Understanding the difference between Domestic and Treaty Tax Residency Certificates (TRC) in the UAE is important for expats and businesses. Each type serves a different purpose and is required in different situations.

Two types of TRC: Domestic and Treaty

Domestic TRC is issued under UAE domestic law and confirms that you are a tax resident of the UAE for local purposes. It is helpful for:

  • Banking and financial institutions in the UAE
  • Local regulatory or licensing requirements
  • Demonstrating UAE tax residency within the UAE
  • General administrative and commercial purposes in the country

Treaty TRC is the certificate you need when dealing with another country’s tax authority. You typically need it if you are:

  • Submitting a tax declaration in your home country
  • Reporting income or claiming benefits in any third country where you hold a Tax Identification Number (TIN)
  • Earning or declaring income in another jurisdiction and need to prove UAE tax residency under a double tax treaty

In short: use Domestic TRC for UAE-side use; use Treaty TRC when you have tax obligations or declarations in another country and need to rely on a tax treaty.

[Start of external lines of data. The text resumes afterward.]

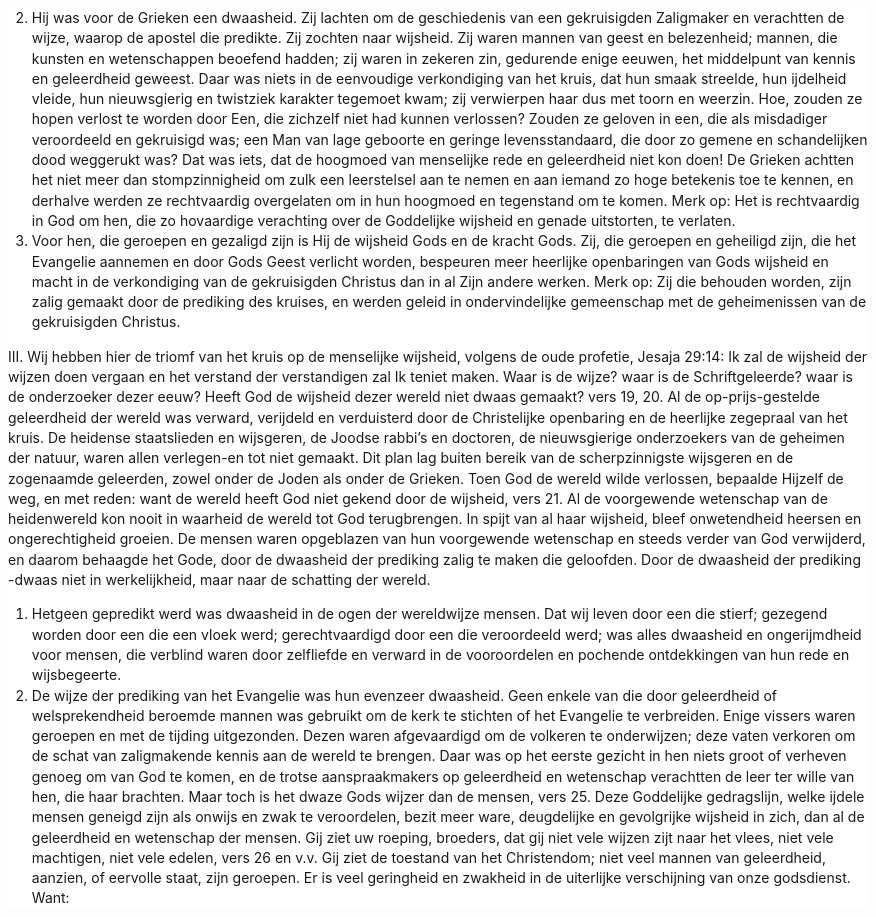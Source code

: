 2. Hij was voor de Grieken een dwaasheid. Zij lachten om de geschiedenis van een gekruisigden Zaligmaker en verachtten de wijze, waarop de apostel die predikte. Zij zochten naar wijsheid. Zij waren mannen van geest en belezenheid; mannen, die kunsten en wetenschappen beoefend hadden; zij waren in zekeren zin, gedurende enige eeuwen, het middelpunt van kennis en geleerdheid geweest. Daar was niets in de eenvoudige verkondiging van het kruis, dat hun smaak streelde, hun ijdelheid vleide, hun nieuwsgierig en twistziek karakter tegemoet kwam; zij verwierpen haar dus met toorn en weerzin. Hoe, zouden ze hopen verlost te worden door Een, die zichzelf niet had kunnen verlossen? Zouden ze geloven in een, die als misdadiger veroordeeld en gekruisigd was; een Man van lage geboorte en geringe levensstandaard, die door zo gemene en schandelijken dood weggerukt was? Dat was iets, dat de hoogmoed van menselijke rede en geleerdheid niet kon doen! De Grieken achtten het niet meer dan stompzinnigheid om zulk een leerstelsel aan te nemen en aan iemand zo hoge betekenis toe te kennen, en derhalve werden ze rechtvaardig overgelaten om in hun hoogmoed en tegenstand om te komen. Merk op: Het is rechtvaardig in God om hen, die zo hovaardige verachting over de Goddelijke wijsheid en genade uitstorten, te verlaten. 
3. Voor hen, die geroepen en gezaligd zijn is Hij de wijsheid Gods en de kracht Gods. Zij, die geroepen en geheiligd zijn, die het Evangelie aannemen en door Gods Geest verlicht worden, bespeuren meer heerlijke openbaringen van Gods wijsheid en macht in de verkondiging van de gekruisigden Christus dan in al Zijn andere werken. Merk op: Zij die behouden worden, zijn zalig gemaakt door de prediking des kruises, en werden geleid in ondervindelijke gemeenschap met de geheimenissen van de gekruisigden Christus. 

III. Wij hebben hier de triomf van het kruis op de menselijke wijsheid, volgens de oude profetie, Jesaja 29:14: Ik zal de wijsheid der wijzen doen vergaan en het verstand der verstandigen zal Ik teniet maken. Waar is de wijze? waar is de Schriftgeleerde? waar is de onderzoeker dezer eeuw? Heeft God de wijsheid dezer wereld niet dwaas gemaakt? vers 19, 20. Al de op-prijs-gestelde geleerdheid der wereld was verward, verijdeld en verduisterd door de Christelijke openbaring en de heerlijke zegepraal van het kruis. De heidense staatslieden en wijsgeren, de Joodse rabbi’s en doctoren, de nieuwsgierige onderzoekers van de geheimen der natuur, waren allen verlegen-en tot niet gemaakt. Dit plan lag buiten bereik van de scherpzinnigste wijsgeren en de zogenaamde geleerden, zowel onder de Joden als onder de Grieken. Toen God de wereld wilde verlossen, bepaalde Hijzelf de weg, en met reden: want de wereld heeft God niet gekend door de wijsheid, vers 21. Al de voorgewende wetenschap van de heidenwereld kon nooit in waarheid de wereld tot God terugbrengen. In spijt van al haar wijsheid, bleef onwetendheid heersen en ongerechtigheid groeien. De mensen waren opgeblazen van hun voorgewende wetenschap en steeds verder van God verwijderd, en daarom behaagde het Gode, door de dwaasheid der prediking zalig te maken die geloofden. Door de dwaasheid der prediking -dwaas niet in werkelijkheid, maar naar de schatting der wereld. 
1. Hetgeen gepredikt werd was dwaasheid in de ogen der wereldwijze mensen. Dat wij leven door een die stierf; gezegend worden door een die een vloek werd; gerechtvaardigd door een die veroordeeld werd; was alles dwaasheid en ongerijmdheid voor mensen, die verblind waren door zelfliefde en verward in de vooroordelen en pochende ontdekkingen van hun rede en wijsbegeerte. 
2. De wijze der prediking van het Evangelie was hun evenzeer dwaasheid. Geen enkele van die door geleerdheid of welsprekendheid beroemde mannen was gebruikt om de kerk te stichten of het Evangelie te verbreiden. Enige vissers waren geroepen en met de tijding uitgezonden. Dezen waren afgevaardigd om de volkeren te onderwijzen; deze vaten verkoren om de schat van zaligmakende kennis aan de wereld te brengen. Daar was op het eerste gezicht in hen niets groot of verheven genoeg om van God te komen, en de trotse aanspraakmakers op geleerdheid en wetenschap verachtten de leer ter wille van hen, die haar brachten. Maar toch is het dwaze Gods wijzer dan de mensen, vers 25. Deze Goddelijke gedragslijn, welke ijdele mensen geneigd zijn als onwijs en zwak te veroordelen, bezit meer ware, deugdelijke en gevolgrijke wijsheid in zich, dan al de geleerdheid en wetenschap der mensen. Gij ziet uw roeping, broeders, dat gij niet vele wijzen zijt naar het vlees, niet vele machtigen, niet vele edelen, vers 26 en v.v. Gij ziet de toestand van het Christendom; niet veel mannen van geleerdheid, aanzien, of eervolle staat, zijn geroepen. Er is veel geringheid en zwakheid in de uiterlijke verschijning van onze godsdienst. Want:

When do you need a Treaty TRC?

You need a Treaty tax residency certificate when:

  • Your home country (or another country) asks for proof of UAE tax residency to avoid double taxation or to apply treaty benefits
  • You have a TIN in another country and are declaring income there
  • You are claiming relief or credit for tax paid (or residency) in the UAE under a double tax agreement

Applying for the correct type of TRC and keeping your supporting documents (e.g. proof of residence, presence in the UAE) in order helps you stay compliant in the UAE and in other jurisdictions where you have tax obligations.